Filter out all lines without the word "jsframework" from the data below, please, and copy the rest.

______

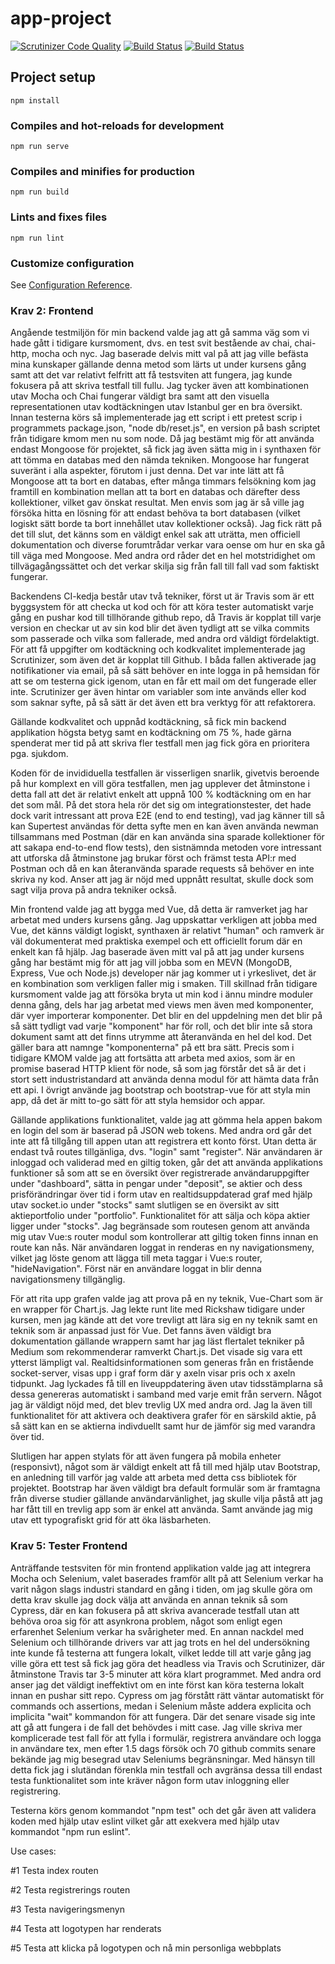 # app-project

[![Scrutinizer Code Quality](https://scrutinizer-ci.com/g/ollebergkvist/jsframework-project-frontend/badges/quality-score.png?b=main)](https://scrutinizer-ci.com/g/ollebergkvist/jsframework-project-frontend/?branch=main)
[![Build Status](https://scrutinizer-ci.com/g/ollebergkvist/jsframework-project-frontend/badges/build.png?b=main)](https://scrutinizer-ci.com/g/ollebergkvist/jsframework-project-frontend/build-status/main)
[![Build Status](https://travis-ci.com/ollebergkvist/jsframework-project-frontend.svg?branch=main)](https://travis-ci.com/ollebergkvist/jsframework-project-frontend)

## Project setup

```
npm install
```

### Compiles and hot-reloads for development

```
npm run serve
```

### Compiles and minifies for production

```
npm run build
```

### Lints and fixes files

```
npm run lint
```

### Customize configuration

See [Configuration Reference](https://cli.vuejs.org/config/).

### Krav 2: Frontend

Angående testmiljön för min backend valde jag att gå samma väg som vi hade gått i tidigare kursmoment, dvs. en test svit bestående av chai, chai-http, mocha och nyc. Jag baserade delvis mitt val på att jag ville befästa mina kunskaper gällande denna metod som lärts ut under kursens gång samt att det var relativt felfritt att få testsviten att fungera, jag kunde fokusera på att skriva testfall till fullu. Jag tycker även att kombinationen utav Mocha och Chai fungerar väldigt bra samt att den visuella representationen utav kodtäckningen utav Istanbul ger en bra översikt. Innan testerna körs så implementerade jag ett script i ett pretest scrip i programmets package.json, "node db/reset.js", en version på bash scriptet från tidigare kmom men nu som node. Då jag bestämt mig för att använda endast Mongoose för projektet, så fick jag även sätta mig in i synthaxen för att tömma en databas med den nämda tekniken. Mongoose har fungerat suveränt i alla aspekter, förutom i just denna. Det var inte lätt att få Mongoose att ta bort en databas, efter många timmars felsökning kom jag framtill en kombination mellan att ta bort en databas och därefter dess kollektioner, vilket gav önskat resultat. Men envis som jag är så ville jag försöka hitta en lösning för att endast behöva ta bort databasen (vilket logiskt sätt borde ta bort innehållet utav kollektioner också). Jag fick rätt på det till slut, det känns som en väldigt enkel sak att uträtta, men officiell dokumentation och diverse forumtrådar verkar vara oense om hur en ska gå till väga med Mongoose. Med andra ord råder det en hel motstridighet om tillvägagångssättet och det verkar skilja sig från fall till fall vad som faktiskt fungerar.

Backendens CI-kedja består utav två tekniker, först ut är Travis som är ett byggsystem för att checka ut kod och för att köra tester automatiskt varje gång en pushar kod till tillhörande github repo, då Travis är kopplat till varje version en checkar ut av sin kod blir det även tydligt att se vilka commits som passerade och vilka som fallerade, med andra ord väldigt fördelaktigt. För att få uppgifter om kodtäckning och kodkvalitet implementerade jag Scrutinizer, som även det är kopplat till Github.
I båda fallen aktiverade jag notifikationer via email, på så sätt behöver en inte logga in på hemsidan för att se om testerna gick igenom, utan en får ett mail om det fungerade eller inte. Scrutinizer ger även hintar om variabler som inte används eller kod som saknar syfte, på så sätt är det även ett bra verktyg för att refaktorera.

Gällande kodkvalitet och uppnåd kodtäckning, så fick min backend applikation högsta betyg samt en kodtäckning om 75 %, hade gärna spenderat mer tid på att skriva fler testfall men jag fick göra en prioritera pga. sjukdom.

Koden för de invididuella testfallen är visserligen snarlik, givetvis beroende på hur komplext en vill göra testfallen, men jag upplever det åtminstone i detta fall att det är relativt enkelt att uppnå 100 % kodtäckning om en har det som mål. På det stora hela rör det sig om integrationstester, det hade dock varit intressant att prova E2E (end to end testing), vad jag känner till så kan Supertest användas för detta syfte men en kan även använda newman tillsammans med Postman (där en kan använda sina sparade kollektioner för att sakapa end-to-end flow tests), den sistnämnda metoden vore intressant att utforska då åtminstone jag brukar först och främst testa API:r med Postman och då en kan återanvända sparade requests så behöver en inte skriva ny kod. Anser att jag är nöjd med uppnått resultat, skulle dock som sagt vilja prova på andra tekniker också.

Min frontend valde jag att bygga med Vue, då detta är ramverket jag har arbetat med unders kursens gång. Jag uppskattar verkligen att jobba med Vue, det känns väldigt logiskt, synthaxen är relativt "human" och ramverk är väl dokumenterat med praktiska exempel och ett officiellt forum där en enkelt kan få hjälp. Jag baserade även mitt val på att jag under kursens gång har bestämt mig för att jag vill jobba som en MEVN (MongoDB, Express, Vue och Node.js) developer när jag kommer ut i yrkeslivet,
det är en kombination som verkligen faller mig i smaken. Till skillnad från tidigare kursmoment valde jag att försöka bryta ut min kod i ännu mindre moduler denna gång, dels har jag arbetat med views men även med komponenter, där vyer importerar komponenter. Det blir en del uppdelning men det blir på så sätt tydligt vad varje "komponent" har för roll, och det blir inte så stora dokument samt att det finns utrymme att återanvända en hel del kod. Det gäller bara att namnge "komponenterna" på ett bra sätt.
Precis som i tidigare KMOM valde jag att fortsätta att arbeta med axios, som är en promise baserad HTTP klient för node, så som jag förstår det så är det i stort sett industristandard att använda denna modul för att hämta data från ett api. I övrigt använde jag bootstrap och bootstrap-vue för att styla min app, då det är mitt to-go sätt för att styla hemsidor och appar.

Gällande applikations funktionalitet, valde jag att gömma hela appen bakom en login del som är baserad på JSON web tokens. Med andra ord går det inte att få tillgång till appen utan att registrera ett konto först. Utan detta är endast två routes tillgänliga, dvs. "login" samt "register". När användaren är inloggad och validerad med en giltig token, går det att använda applikations funktioner så som att se en översikt över registrerade användaruppgifter under "dashboard", sätta in pengar under "deposit", se aktier och dess prisförändringar över tid i form utav en realtidsuppdaterad graf med hjälp utav socket.io under "stocks" samt slutligen se en översikt av sitt aktieportfolio under "portfolio". Funktionalitet för att sälja och köpa aktier ligger under "stocks". Jag begränsade som routesen genom att använda mig utav Vue:s router modul som kontrollerar att giltig token finns innan en route kan nås. När användaren loggat in renderas en ny navigationsmeny, vilket jag löste genom att lägga till meta taggar i Vue:s router, "hideNavigation". Först när en användare loggat in blir denna navigationsmeny tillgänglig.

För att rita upp grafen valde jag att prova på en ny teknik, Vue-Chart som är en wrapper för Chart.js.
Jag lekte runt lite med Rickshaw tidigare under kursen, men jag kände att det vore trevligt att lära sig en ny teknik samt en teknik som är anpassad just för Vue. Det fanns även väldigt bra dokumentation gällande wrappern samt har jag läst flertalet tekniker på Medium som rekommenderar ramverkt Chart.js. Det visade sig vara ett ytterst lämpligt val. Realtidsinformationen som generas från en fristående socket-server, visas upp i graf form där y axeln visar pris och x axeln tidpunkt. Jag lyckades få till en liveuppdatering även utav tidsstämplarna så dessa genereras automatiskt i samband med varje emit från servern. Något jag är väldigt nöjd med, det blev trevlig UX med andra ord. Jag la även till funktionalitet för att aktivera och deaktivera grafer för en särskild aktie, på så sätt kan en se aktierna indivduellt samt hur de jämför sig med varandra över tid.

Slutligen har appen stylats för att även fungera på mobila enheter (responsivt), något som är väldigt enkelt att få till med hjälp utav Bootstrap, en anledning till varför jag valde att arbeta med detta css bibliotek för projektet. Bootstrap har även väldigt bra default formulär som är framtagna från diverse studier gällande användarvänlighet, jag skulle vilja påstå att jag har fått till en trevlig app som är enkel att använda. Samt använde jag mig utav ett typografiskt grid för att öka läsbarheten.

### Krav 5: Tester Frontend

Anträffande testsviten för min frontend applikation valde jag att integrera Mocha och Selenium, valet baserades framför allt på att Selenium verkar ha varit någon slags industri standard en gång i tiden, om jag skulle göra om detta krav skulle jag dock välja att använda en annan teknik så som Cypress, där en kan fokusera på att skriva avancerade testfall utan att behöva oroa sig för att asynkrona problem, något som enligt egen erfarenhet Selenium verkar ha svårigheter med. En annan nackdel med Selenium och tillhörande drivers var att jag trots en hel del undersökning inte kunde få testerna att fungera lokalt, vilket ledde till att varje gång jag ville göra ett test så fick jag göra det headless via Travis och Scrutinizer, där åtminstone Travis tar 3-5 minuter att köra klart programmet. Med andra ord anser jag det väldigt ineffektivt om en inte först kan köra testerna lokalt innan en pushar sitt repo. Cypress om jag förstått rätt väntar automatiskt för commands och assertions, medan i Selenium måste addera explicita och implicita "wait" kommandon för att fungera. Där det senare visade sig inte att gå att fungera i de fall det behövdes i mitt case. Jag ville skriva mer komplicerade test fall för att fylla i formulär, registrera användare och logga in användare tex, men efter 1.5 dags försök och 70 github commits senare bekände jag mig besegrad utav Seleniums begränsningar. Med hänsyn till detta fick jag i slutändan förenkla min testfall och avgränsa dessa till endast testa funktionalitet som inte kräver någon form utav inloggning eller registrering.

Testerna körs genom kommandot "npm test" och det går även att validera koden med hjälp utav eslint vilket går att exekvera med hjälp utav kommandot "npm run eslint".

Use cases:

#1 Testa index routen

#2 Testa registrerings routen

#3 Testa navigeringsmenyn

#4 Testa att logotypen har renderats

#5 Testa att klicka på logotypen och nå min personliga webbplats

______

> **EXERCISE RESPONSE**
[![Scrutinizer Code Quality](https://scrutinizer-ci.com/g/ollebergkvist/jsframework-project-frontend/badges/quality-score.png?b=main)](https://scrutinizer-ci.com/g/ollebergkvist/jsframework-project-frontend/?branch=main)
[![Build Status](https://scrutinizer-ci.com/g/ollebergkvist/jsframework-project-frontend/badges/build.png?b=main)](https://scrutinizer-ci.com/g/ollebergkvist/jsframework-project-frontend/build-status/main)
[![Build Status](https://travis-ci.com/ollebergkvist/jsframework-project-frontend.svg?branch=main)](https://travis-ci.com/ollebergkvist/jsframework-project-frontend)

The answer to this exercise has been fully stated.